Will the United States, which once led the construction and long-term operation of the International Space Station, be motivated by China’s construction of its own space station? I don’t think so. If anyone is irritated, it will be the very few who have long held a bias against China. The United States has much more ambitious plans in the space sector, such as a circumlunar orbital station, a Mars Sample Return program, a new manned lunar landing program and a manned Mars landing program, which clearly cannot be said to have been spurred on by China. The United States will certainly continue to make significant advancement in space, as determined by its current dominant position in the field of space technology, resources and talent. As the technological power of mankind as a whole advances and more countries and regions begin to set their sights on deep space, it is unlikely that the United States won’t consider whether it is time to take a big step.

It is worth noting that China’s space engineering programs are not based on surpassing the achievements of others, but rather on a steady and pragmatic approach to actively pushing past its own limits. These engineering programs are closely aligned with China’s current level of technological and economic resources and will not impose a heavy burden on China’s economic structure. Under this principle, even if the United States continues to advance, China will not simply follow this as a benchmark, let alone follow the circle drawn by others. On the contrary, for the United States, its ambition may really become a burden if it develops its space program with the goal of “greatly surpassing China.”

To a large extent, the pressure on some Americans stems from their own behavior. The overall rise in strategic relations between Russia and China in recent years, especially the increase in the level of cooperation in the field of aerospace science and technology, is related to the consistent behavior of the United States itself. The establishment of a scientific research base on the lunar surface will be a major aerospace science project between Russia and China for some time to come. Once Russia and China join hands in this field, then it is likely they will achieve extremely significant breakthroughs. Breakthroughs of this magnitude have not been made by the United States since the end of the Cold War. Even if the U.S. government continues to forcefully block and isolate science and technology workers involved in China, it is almost impossible for the U.S. to effectively stop a country like China, which has an unusually strong capacity of endogenous resources.

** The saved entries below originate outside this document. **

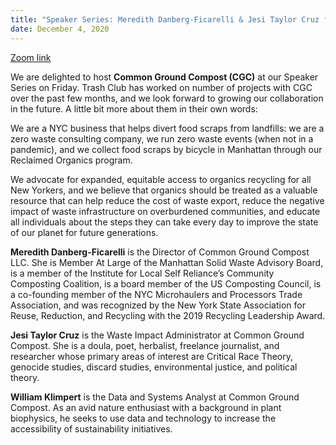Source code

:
 ```yaml
---
title: "Speaker Series: Meredith Danberg-Ficarelli & Jesi Taylor Cruz from Common Ground Compost "
date: December 4, 2020
---
```


[Zoom link](https://nyu.zoom.us/j/94504043541?pwd=bnA1aDNESEg5NURBM2x5bEhRVmhRUT09)

We are delighted to host **Common Ground Compost (CGC)** at our Speaker Series on Friday. Trash Club has worked on number of projects with CGC over the past few months, and we look forward to growing our collaboration in the future. A little bit more about them in their own words: 

We are a NYC business that helps divert food scraps from landfills: we are a zero waste consulting company, we run zero waste events (when not in a pandemic), and we collect food scraps by bicycle in Manhattan through our Reclaimed Organics program.

We advocate for expanded, equitable access to organics recycling for all New Yorkers, and we believe that organics should be treated as a valuable resource that can help reduce the cost of waste export, reduce the negative impact of waste infrastructure on overburdened communities, and educate all individuals about the steps they can take every day to improve the state of our planet for future generations.

**Meredith Danberg-Ficarelli** is the Director of Common Ground Compost LLC. She is Member At Large of the Manhattan Solid Waste Advisory Board, is a member of the Institute for Local Self Reliance’s Community Composting Coalition, is a board member of the US Composting Council, is a co-founding member of the NYC Microhaulers and Processors Trade Association, and was recognized by the New York State Association for Reuse, Reduction, and Recycling with the 2019 Recycling Leadership Award.

**Jesi Taylor Cruz** is the Waste Impact Administrator at Common Ground Compost. She is a doula, poet, herbalist, freelance journalist, and researcher whose primary areas of interest are Critical Race Theory, genocide studies, discard studies, environmental justice, and political theory.

**William Klimpert** is the Data and Systems Analyst at Common Ground Compost. As an avid nature enthusiast with a background in plant biophysics, he seeks to use data and technology to increase the accessibility of sustainability initiatives.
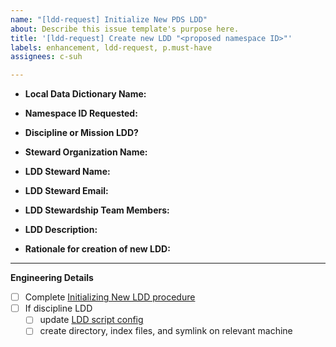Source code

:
 ```yaml
---
name: "[ldd-request] Initialize New PDS LDD"
about: Describe this issue template's purpose here.
title: '[ldd-request] Create new LDD "<proposed namespace ID>"'
labels: enhancement, ldd-request, p.must-have
assignees: c-suh

---
```


* **Local Data Dictionary Name:**
<!-- Long name of the proposed LDD. For example, Imaging, Spectral, Survey, Geometry, Mars 2020-->

* **Namespace ID Requested:**
<!-- examples: img, geom, spectral, mars2020, ladee, etc. -->

* **Discipline or Mission LDD?** 
<!-- Is the planned LDD a mission-specific dictionary, or a multi-mission, discipline dictionary? -->

* **Steward Organization Name:** 
<!-- examples: PDS PPI Node, PDS EN Node, PDS RMS Node, PSA, JAXA -->

* **LDD Steward Name:** 
<!-- Name of lead point of contact from steward organization -->

* **LDD Steward Email:** 
<!-- email address of LDD Steward -->

* **LDD Stewardship Team Members:** 
<!-- Github usernames for all members of the LDD Stewardship Team. For more information on the responsibilities of the LDD Stewardship Team, see https://pds-data-dictionaries.github.io/development/ldd-create.html#who-is-the-ldd-stewardship-team -->

* **LDD Description:**
<!--  Brief description of the LDD. This description will be used on the PDS Data Dictionaries website here: https://pds.nasa.gov/datastandards/dictionaries/ -->

* **Rationale for creation of new LDD:**
<!-- Describe why this LDD is needed -->

---
<!-- For internal use by PDS EN Operations Team-->
**Engineering Details**
- [ ] Complete [Initializing New LDD procedure](https://pds-data-dictionaries.github.io/development/ldd-create.html#initializing-new-ldd)
- [ ] If discipline LDD
  - [ ] update [LDD script config](https://github.com/NASA-PDS/pdsen-operations/blob/master/conf/ldds/config.yml)
  - [ ] create directory, index files, and symlink on relevant machine
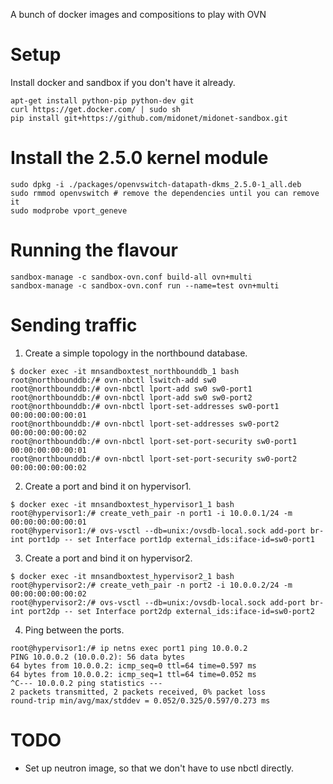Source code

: A bunch of docker images and compositions to play with OVN

# Setup

Install docker and sandbox if you don't have it already.

```
apt-get install python-pip python-dev git
curl https://get.docker.com/ | sudo sh
pip install git+https://github.com/midonet/midonet-sandbox.git
```

# Install the 2.5.0 kernel module

```
sudo dpkg -i ./packages/openvswitch-datapath-dkms_2.5.0-1_all.deb
sudo rmmod openvswitch # remove the dependencies until you can remove it
sudo modprobe vport_geneve
```

# Running the flavour

```
sandbox-manage -c sandbox-ovn.conf build-all ovn+multi 
sandbox-manage -c sandbox-ovn.conf run --name=test ovn+multi
```

# Sending traffic

1. Create a simple topology in the northbound database.
```
$ docker exec -it mnsandboxtest_northbounddb_1 bash
root@northbounddb:/# ovn-nbctl lswitch-add sw0
root@northbounddb:/# ovn-nbctl lport-add sw0 sw0-port1
root@northbounddb:/# ovn-nbctl lport-add sw0 sw0-port2
root@northbounddb:/# ovn-nbctl lport-set-addresses sw0-port1 00:00:00:00:00:01
root@northbounddb:/# ovn-nbctl lport-set-addresses sw0-port2 00:00:00:00:00:02
root@northbounddb:/# ovn-nbctl lport-set-port-security sw0-port1 00:00:00:00:00:01
root@northbounddb:/# ovn-nbctl lport-set-port-security sw0-port2 00:00:00:00:00:02
```

2. Create a port and bind it on hypervisor1.
```
$ docker exec -it mnsandboxtest_hypervisor1_1 bash
root@hypervisor1:/# create_veth_pair -n port1 -i 10.0.0.1/24 -m 00:00:00:00:00:01
root@hypervisor1:/# ovs-vsctl --db=unix:/ovsdb-local.sock add-port br-int port1dp -- set Interface port1dp external_ids:iface-id=sw0-port1
```

3. Create a port and bind it on hypervisor2.
```
$ docker exec -it mnsandboxtest_hypervisor2_1 bash
root@hypervisor2:/# create_veth_pair -n port2 -i 10.0.0.2/24 -m 00:00:00:00:00:02
root@hypervisor2:/# ovs-vsctl --db=unix:/ovsdb-local.sock add-port br-int port2dp -- set Interface port2dp external_ids:iface-id=sw0-port2
```

4. Ping between the ports.
```
root@hypervisor1:/# ip netns exec port1 ping 10.0.0.2
PING 10.0.0.2 (10.0.0.2): 56 data bytes
64 bytes from 10.0.0.2: icmp_seq=0 ttl=64 time=0.597 ms
64 bytes from 10.0.0.2: icmp_seq=1 ttl=64 time=0.052 ms
^C--- 10.0.0.2 ping statistics ---
2 packets transmitted, 2 packets received, 0% packet loss
round-trip min/avg/max/stddev = 0.052/0.325/0.597/0.273 ms
```

# TODO

* Set up neutron image, so that we don't have to use nbctl directly.
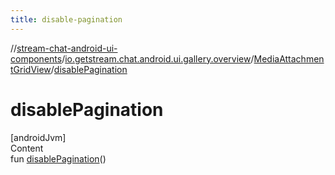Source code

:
 ```yaml
---
title: disable-pagination
---
```

//[stream-chat-android-ui-components](../../../index.md)/[io.getstream.chat.android.ui.gallery.overview](../index.md)/[MediaAttachmentGridView](index.md)/[disablePagination](disablePagination.md)



# disablePagination  
[androidJvm]  
Content  
fun [disablePagination](disablePagination.md)()  



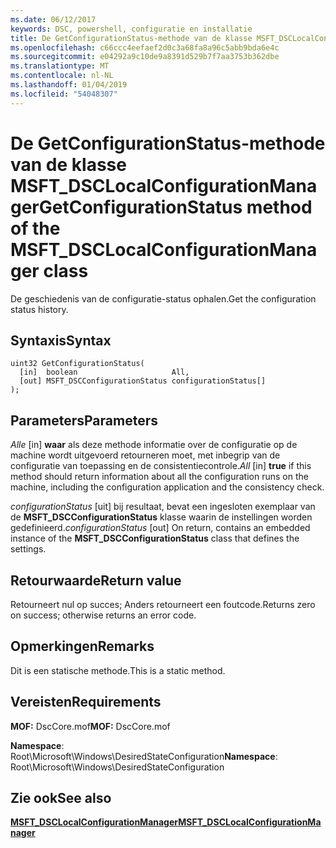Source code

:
 ```yaml
---
ms.date: 06/12/2017
keywords: DSC, powershell, configuratie en installatie
title: De GetConfigurationStatus-methode van de klasse MSFT_DSCLocalConfigurationManager
ms.openlocfilehash: c66ccc4eefaef2d0c3a68fa8a96c5abb9bda6e4c
ms.sourcegitcommit: e04292a9c10de9a8391d529b7f7aa3753b362dbe
ms.translationtype: MT
ms.contentlocale: nl-NL
ms.lasthandoff: 01/04/2019
ms.locfileid: "54048307"
---
```

# <a name="getconfigurationstatus-method-of-the-msftdsclocalconfigurationmanager-class"></a><span data-ttu-id="793cc-103">De GetConfigurationStatus-methode van de klasse MSFT_DSCLocalConfigurationManager</span><span class="sxs-lookup"><span data-stu-id="793cc-103">GetConfigurationStatus method of the MSFT_DSCLocalConfigurationManager class</span></span>

<span data-ttu-id="793cc-104">De geschiedenis van de configuratie-status ophalen.</span><span class="sxs-lookup"><span data-stu-id="793cc-104">Get the configuration status history.</span></span>

## <a name="syntax"></a><span data-ttu-id="793cc-105">Syntaxis</span><span class="sxs-lookup"><span data-stu-id="793cc-105">Syntax</span></span>

```mof
uint32 GetConfigurationStatus(
  [in]  boolean                     All,
  [out] MSFT_DSCConfigurationStatus configurationStatus[]
);
```

## <a name="parameters"></a><span data-ttu-id="793cc-106">Parameters</span><span class="sxs-lookup"><span data-stu-id="793cc-106">Parameters</span></span>

<span data-ttu-id="793cc-107">*Alle* \[in\] **waar** als deze methode informatie over de configuratie op de machine wordt uitgevoerd retourneren moet, met inbegrip van de configuratie van toepassing en de consistentiecontrole.</span><span class="sxs-lookup"><span data-stu-id="793cc-107">*All* \[in\] **true** if this method should return information about all the configuration runs on the machine, including the configuration application and the consistency check.</span></span>

<span data-ttu-id="793cc-108">*configurationStatus* \[uit\] bij resultaat, bevat een ingesloten exemplaar van de **MSFT_DSCConfigurationStatus** klasse waarin de instellingen worden gedefinieerd.</span><span class="sxs-lookup"><span data-stu-id="793cc-108">*configurationStatus* \[out\] On return, contains an embedded instance of the **MSFT_DSCConfigurationStatus** class that defines the settings.</span></span>

## <a name="return-value"></a><span data-ttu-id="793cc-109">Retourwaarde</span><span class="sxs-lookup"><span data-stu-id="793cc-109">Return value</span></span>

<span data-ttu-id="793cc-110">Retourneert nul op succes; Anders retourneert een foutcode.</span><span class="sxs-lookup"><span data-stu-id="793cc-110">Returns zero on success; otherwise returns an error code.</span></span>

## <a name="remarks"></a><span data-ttu-id="793cc-111">Opmerkingen</span><span class="sxs-lookup"><span data-stu-id="793cc-111">Remarks</span></span>

<span data-ttu-id="793cc-112">Dit is een statische methode.</span><span class="sxs-lookup"><span data-stu-id="793cc-112">This is a static method.</span></span>

## <a name="requirements"></a><span data-ttu-id="793cc-113">Vereisten</span><span class="sxs-lookup"><span data-stu-id="793cc-113">Requirements</span></span>

<span data-ttu-id="793cc-114">**MOF:** DscCore.mof</span><span class="sxs-lookup"><span data-stu-id="793cc-114">**MOF:** DscCore.mof</span></span>

<span data-ttu-id="793cc-115">**Namespace**: Root\Microsoft\Windows\DesiredStateConfiguration</span><span class="sxs-lookup"><span data-stu-id="793cc-115">**Namespace**: Root\Microsoft\Windows\DesiredStateConfiguration</span></span>

## <a name="see-also"></a><span data-ttu-id="793cc-116">Zie ook</span><span class="sxs-lookup"><span data-stu-id="793cc-116">See also</span></span>

[<span data-ttu-id="793cc-117">**MSFT_DSCLocalConfigurationManager**</span><span class="sxs-lookup"><span data-stu-id="793cc-117">**MSFT_DSCLocalConfigurationManager**</span></span>](msft-dsclocalconfigurationmanager.md)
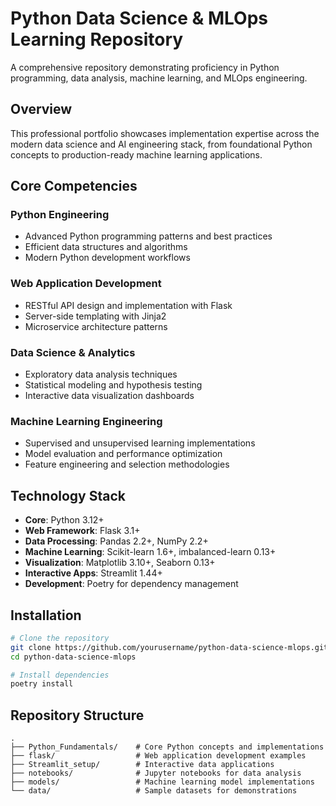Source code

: # Python Data Science & MLOps Learning Repository

A comprehensive repository demonstrating proficiency in Python programming, data analysis, machine learning, and MLOps engineering.

## Overview

This professional portfolio showcases implementation expertise across the modern data science and AI engineering stack, from foundational Python concepts to production-ready machine learning applications.

## Core Competencies

### Python Engineering
- Advanced Python programming patterns and best practices
- Efficient data structures and algorithms
- Modern Python development workflows

### Web Application Development
- RESTful API design and implementation with Flask
- Server-side templating with Jinja2
- Microservice architecture patterns

### Data Science & Analytics
- Exploratory data analysis techniques
- Statistical modeling and hypothesis testing
- Interactive data visualization dashboards

### Machine Learning Engineering
- Supervised and unsupervised learning implementations
- Model evaluation and performance optimization
- Feature engineering and selection methodologies

## Technology Stack

- **Core**: Python 3.12+
- **Web Framework**: Flask 3.1+
- **Data Processing**: Pandas 2.2+, NumPy 2.2+
- **Machine Learning**: Scikit-learn 1.6+, imbalanced-learn 0.13+
- **Visualization**: Matplotlib 3.10+, Seaborn 0.13+
- **Interactive Apps**: Streamlit 1.44+
- **Development**: Poetry for dependency management

## Installation

```bash
# Clone the repository
git clone https://github.com/yourusername/python-data-science-mlops.git
cd python-data-science-mlops

# Install dependencies
poetry install
```

## Repository Structure

```
.
├── Python_Fundamentals/    # Core Python concepts and implementations
├── flask/                  # Web application development examples
├── Streamlit_setup/        # Interactive data applications
├── notebooks/              # Jupyter notebooks for data analysis
├── models/                 # Machine learning model implementations
└── data/                   # Sample datasets for demonstrations
```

In the long run, with humanity’s current level of resources, the journey to cosmic space must and can only be made hand-in-hand. But for now, cooperation and competition will inevitably fill orbital space, and the specter of militarizing space cannot yet be ruled out. If mankind is really competing to advance the peaceful development of space technology, that is not necessarily a bad thing; this competition will at least accelerate progress with respect to our technological capabilities. But if countries bring the grudges on the ground into space and block the possibility of cooperation it would be a sad day for humanity.

The author is editor-in-chief of Aerospace Knowledge at the Chinese Society of Aeronautics and Astronautics.